▸ Work instruction: Copy out each line of the data that holds the string "appelés".

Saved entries
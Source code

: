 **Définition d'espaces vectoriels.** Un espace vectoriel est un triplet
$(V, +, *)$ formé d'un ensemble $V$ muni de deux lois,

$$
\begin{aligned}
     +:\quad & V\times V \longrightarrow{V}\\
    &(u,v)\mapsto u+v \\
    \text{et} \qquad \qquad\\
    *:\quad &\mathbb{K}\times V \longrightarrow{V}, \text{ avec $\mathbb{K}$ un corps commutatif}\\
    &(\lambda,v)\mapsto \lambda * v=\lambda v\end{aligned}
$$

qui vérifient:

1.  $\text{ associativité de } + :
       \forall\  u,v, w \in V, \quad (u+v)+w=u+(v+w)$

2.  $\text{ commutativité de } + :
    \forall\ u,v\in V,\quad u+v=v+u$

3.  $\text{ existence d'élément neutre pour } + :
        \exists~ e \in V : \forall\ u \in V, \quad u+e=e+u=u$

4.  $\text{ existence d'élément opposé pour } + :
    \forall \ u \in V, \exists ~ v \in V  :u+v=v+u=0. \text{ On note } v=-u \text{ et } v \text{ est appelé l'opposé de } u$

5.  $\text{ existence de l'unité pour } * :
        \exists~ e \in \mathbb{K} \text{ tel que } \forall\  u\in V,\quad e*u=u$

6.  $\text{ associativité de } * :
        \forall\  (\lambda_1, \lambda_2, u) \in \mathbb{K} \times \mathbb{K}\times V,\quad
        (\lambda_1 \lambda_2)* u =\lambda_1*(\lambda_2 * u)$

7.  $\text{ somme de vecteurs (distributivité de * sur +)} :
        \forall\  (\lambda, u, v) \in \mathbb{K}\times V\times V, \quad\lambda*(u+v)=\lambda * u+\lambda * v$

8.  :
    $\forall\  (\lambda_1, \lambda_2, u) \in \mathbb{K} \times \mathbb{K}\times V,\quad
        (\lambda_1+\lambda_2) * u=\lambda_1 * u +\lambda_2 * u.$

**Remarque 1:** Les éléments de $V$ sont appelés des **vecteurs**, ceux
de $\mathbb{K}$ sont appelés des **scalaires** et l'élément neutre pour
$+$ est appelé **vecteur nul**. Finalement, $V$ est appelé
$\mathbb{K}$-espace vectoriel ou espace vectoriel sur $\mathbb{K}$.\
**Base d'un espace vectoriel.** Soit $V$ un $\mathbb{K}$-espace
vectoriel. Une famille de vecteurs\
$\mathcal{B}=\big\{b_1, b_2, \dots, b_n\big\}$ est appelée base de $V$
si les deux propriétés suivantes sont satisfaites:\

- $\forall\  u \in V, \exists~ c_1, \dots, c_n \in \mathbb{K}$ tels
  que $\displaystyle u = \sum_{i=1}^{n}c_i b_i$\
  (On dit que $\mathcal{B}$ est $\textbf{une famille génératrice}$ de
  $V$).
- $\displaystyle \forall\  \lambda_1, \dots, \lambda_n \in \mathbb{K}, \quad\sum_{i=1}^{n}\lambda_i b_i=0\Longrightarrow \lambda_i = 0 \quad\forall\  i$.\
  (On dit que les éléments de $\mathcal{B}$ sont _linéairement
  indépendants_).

▸ Solution for this problem:
**Remarque 1:** Les éléments de $V$ sont appelés des **vecteurs**, ceux
de $\mathbb{K}$ sont appelés des **scalaires** et l'élément neutre pour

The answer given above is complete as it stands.